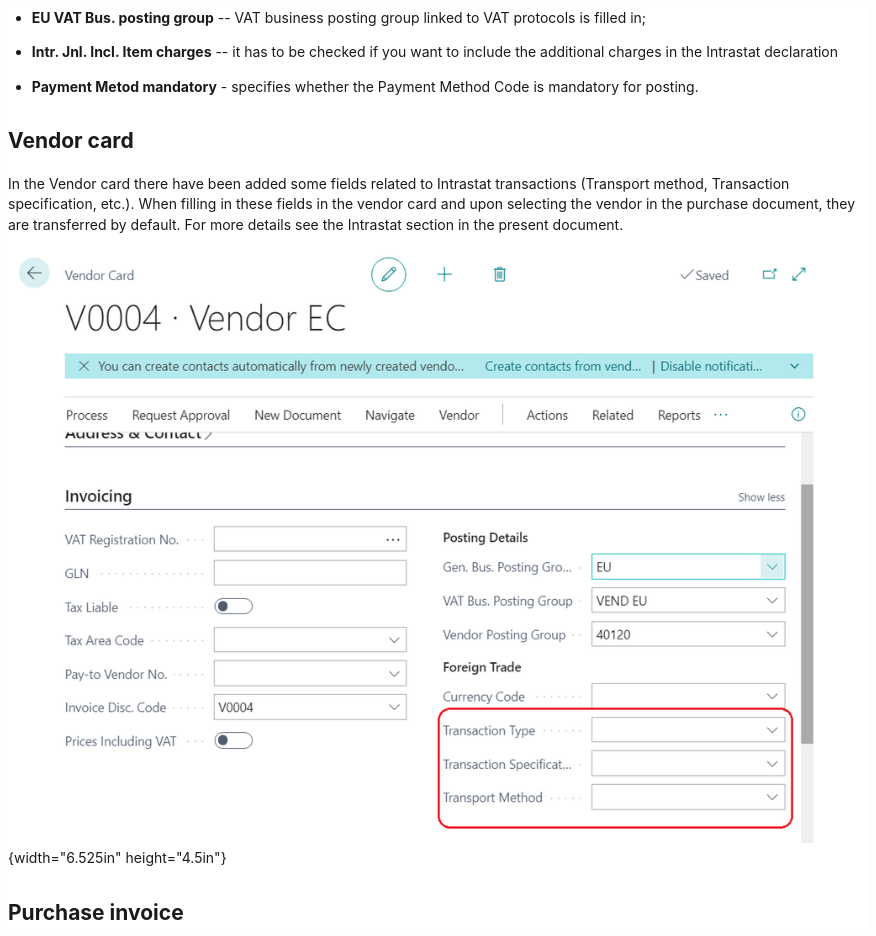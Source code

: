 -   **EU VAT Bus. posting group** -- VAT business posting group linked
    to VAT protocols is filled in;

-   **Intr. Jnl. Incl. Item charges** -- it has to be checked if you
    want to include the additional charges in the Intrastat declaration

-   **Payment Metod mandatory** - specifies whether the Payment Method
    Code is mandatory for posting.

## Vendor card

In the Vendor card there have been added some fields related to
Intrastat transactions (Transport method, Transaction specification,
etc.). When filling in these fields in the vendor card and upon
selecting the vendor in the purchase document, they are transferred by
default. For more details see the Intrastat section in the present
document.

![](.\/media/image101.png){width="6.525in"
height="4.5in"}

## Purchase invoice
-----
• _Problem details_: The records above need retyping in full. Omit the pictures, and change nothing else.

• _Answer to this exercise_:
Source code

: -   **EU VAT Bus. posting group** -- VAT business posting group linked
    to VAT protocols is filled in;

-   **Intr. Jnl. Incl. Item charges** -- it has to be checked if you
    want to include the additional charges in the Intrastat declaration

-   **Payment Metod mandatory** - specifies whether the Payment Method
    Code is mandatory for posting.

## Vendor card

In the Vendor card there have been added some fields related to
Intrastat transactions (Transport method, Transaction specification,
etc.). When filling in these fields in the vendor card and upon
selecting the vendor in the purchase document, they are transferred by
default. For more details see the Intrastat section in the present
document.

![](.\/media/image101.png){width="6.525in"
height="4.5in"}

## Purchase invoice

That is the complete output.